That trade-off in many members’ minds tells us something else, too. No Deal was not on the table during the referendum campaign itself and was - until very recently - an eccentric and fringe aspiration. It is now proximate to centre-ground when it comes to Tory members. Not, perhaps their first preference (and it is not, to be fair, Boris’ either) but certainly the lesser of an array of evils. Britain needs to face up to this reality and brace itself for what Brussels calls an ‘accidental crash out’ and Boris calls ‘not the end of the world’. Over the course campaign, as both Johnson and Hunt tested the preferences of MPs and members, it became clear that No Deal is now more popular with the Tory core than a further delay or simply passing the May compromise.


With Nigel Farage biting at his heels, a historically unpopular Labour leader and that cast iron pledge - ‘out on October 31st, do or die’ - ringing in his ears, Johnson has more to fear immediately from prevarication than he does from walking away. And Churchill’s sometime biographer may even see a sort of cleansing, righteous glory in delivering a bit of ‘blood, sweat and tears’. Alternatively, he needs to produce a new deal. Or, at least, a deal that looks different enough to May’s so as to give him a cloak of respectability when he brings it before Parliament. But my goodness, if he wants to last the year he had better be sure - really, really sure - that such a deal could pass through Parliament without alienating his newfound allies in the ERG. Tory leader after Tory leader has mistakenly believed they could trick or charm the hard-Eurosceptics. Tory leader after Tory leader has been brought low by that miscalculation. Boris the historian, Boris the keen observer of the rise and fall of his erstwhile friends, Boris the political animal surely knows this?
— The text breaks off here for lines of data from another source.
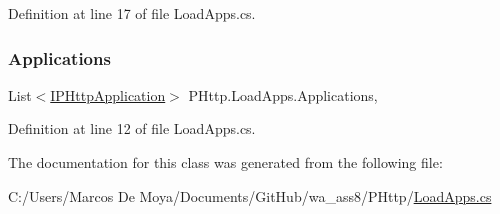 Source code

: Definition at line 17 of file Load\+Apps.\+cs.

\mbox{\label{class_p_http_1_1_load_apps_a2925a181db311314bdad41dbf0a6fce8}} 
\subsubsection{\texorpdfstring{Applications}{Applications}}
{\footnotesize\ttfamily List$<$\hyperlink{interface_p_http_1_1_i_p_http_application}{I\+P\+Http\+Application}$>$ P\+Http.\+Load\+Apps.\+Applications\hspace{0.3cm}{\ttfamily [get]}, {\ttfamily [set]}}



Definition at line 12 of file Load\+Apps.\+cs.



The documentation for this class was generated from the following file\+:\begin{DoxyCompactItemize}
\item 
C\+:/\+Users/\+Marcos De Moya/\+Documents/\+Git\+Hub/wa\+\_\+ass8/\+P\+Http/\hyperlink{_load_apps_8cs}{Load\+Apps.\+cs}\end{DoxyCompactItemize}

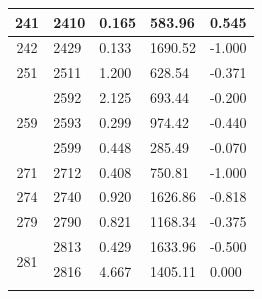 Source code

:\documentclass[12pt,a4paper]{article}
\begin{document}
{\begin{longtable}{@{}cllll@{}}
	241                                             & 2410                                         & 0.165                           & 583.96                           & 0.545                            \\ \hline
	242                                             & 2429                                         & 0.133                           & 1690.52                          & -1.000                           \\ \hline
	251                                             & 2511                                         & 1.200                           & 628.54                           & -0.371                           \\ \hline
	\multirow{3}{*}{259}                            & 2592                                         & 2.125                           & 693.44                           & -0.200                           \\ \cline{2-5} 
	& 2593                                         & 0.299                           & 974.42                           & -0.440                           \\ \cline{2-5} 
	& 2599                                         & 0.448                           & 285.49                           & -0.070                           \\ \hline
	271                                             & 2712                                         & 0.408                           & 750.81                           & -1.000                           \\ \hline
	274                                             & 2740                                         & 0.920                           & 1626.86                          & -0.818                           \\ \hline
	279                                             & 2790                                         & 0.821                           & 1168.34                          & -0.375                           \\ \hline
	\multirow{3}{*}{281}                            & 2813                                         & 0.429                           & 1633.96                          & -0.500                           \\ \cline{2-5} 
	& 2816                                         & 4.667                           & 1405.11                          & 0.000                            \\ \cline{2-5} 

\end{longtable}}
\end{document}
Of course, for all it's potential allure, No Deal may prove easier chuntered than achieved. Big beasts are walking out of Government in advance protest. The current Chancellor stands prepared - perhaps - to bring down his own party’s Government rather than countenance No Deal. There are some pretty jittery donors out there and Boris - who famously hates to be disliked - may balk at the prospect of food and petrol shortages, protests and public rage, all of which No Deal might trigger.
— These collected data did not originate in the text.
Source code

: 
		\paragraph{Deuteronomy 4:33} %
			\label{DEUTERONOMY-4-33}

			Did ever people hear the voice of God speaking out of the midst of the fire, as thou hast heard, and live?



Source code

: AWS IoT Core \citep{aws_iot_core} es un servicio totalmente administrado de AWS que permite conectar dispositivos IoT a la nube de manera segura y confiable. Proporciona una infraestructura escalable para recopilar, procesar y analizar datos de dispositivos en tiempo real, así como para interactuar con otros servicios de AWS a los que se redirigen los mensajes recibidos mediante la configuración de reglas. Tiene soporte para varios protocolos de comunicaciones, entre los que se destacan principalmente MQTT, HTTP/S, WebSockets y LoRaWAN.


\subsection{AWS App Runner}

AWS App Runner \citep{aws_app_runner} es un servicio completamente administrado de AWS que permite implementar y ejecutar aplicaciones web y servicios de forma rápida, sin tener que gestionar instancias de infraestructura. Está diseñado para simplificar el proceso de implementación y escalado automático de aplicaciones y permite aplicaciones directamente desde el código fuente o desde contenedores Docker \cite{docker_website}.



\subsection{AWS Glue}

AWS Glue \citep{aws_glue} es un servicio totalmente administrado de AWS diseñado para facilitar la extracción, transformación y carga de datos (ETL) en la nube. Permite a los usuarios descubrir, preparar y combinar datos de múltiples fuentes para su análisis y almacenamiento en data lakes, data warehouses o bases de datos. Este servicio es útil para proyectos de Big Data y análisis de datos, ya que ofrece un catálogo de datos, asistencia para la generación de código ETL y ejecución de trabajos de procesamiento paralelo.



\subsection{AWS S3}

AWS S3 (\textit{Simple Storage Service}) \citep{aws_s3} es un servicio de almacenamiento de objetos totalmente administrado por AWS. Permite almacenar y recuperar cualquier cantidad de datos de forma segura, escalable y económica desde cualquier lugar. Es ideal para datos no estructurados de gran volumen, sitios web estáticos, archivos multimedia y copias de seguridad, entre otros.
So, as he moves into Downing Street tomorrow (‘Finally! A home of my own!’) Boris has some of the most difficult decisions faced by any new Prime Minister sitting, begging urgent attention, on his desk. That is before one considers impending war with Iran or the global trade battle between Trump and Xi. He faces all of this with a practically non-existent majority and an economy that has only just (really only just) emerged from the last existential crisis to befall it. Tomorrow he assumes the office he is said to have coveted since prep school or even earlier - he once, apparently, claimed to want to be ‘world King’ as a child - in the midst of a political crisis not seen here for at least forty years. One doubts that he will regret the winning of it. But he may yet come to regret the promises that he made in order to secure the victory.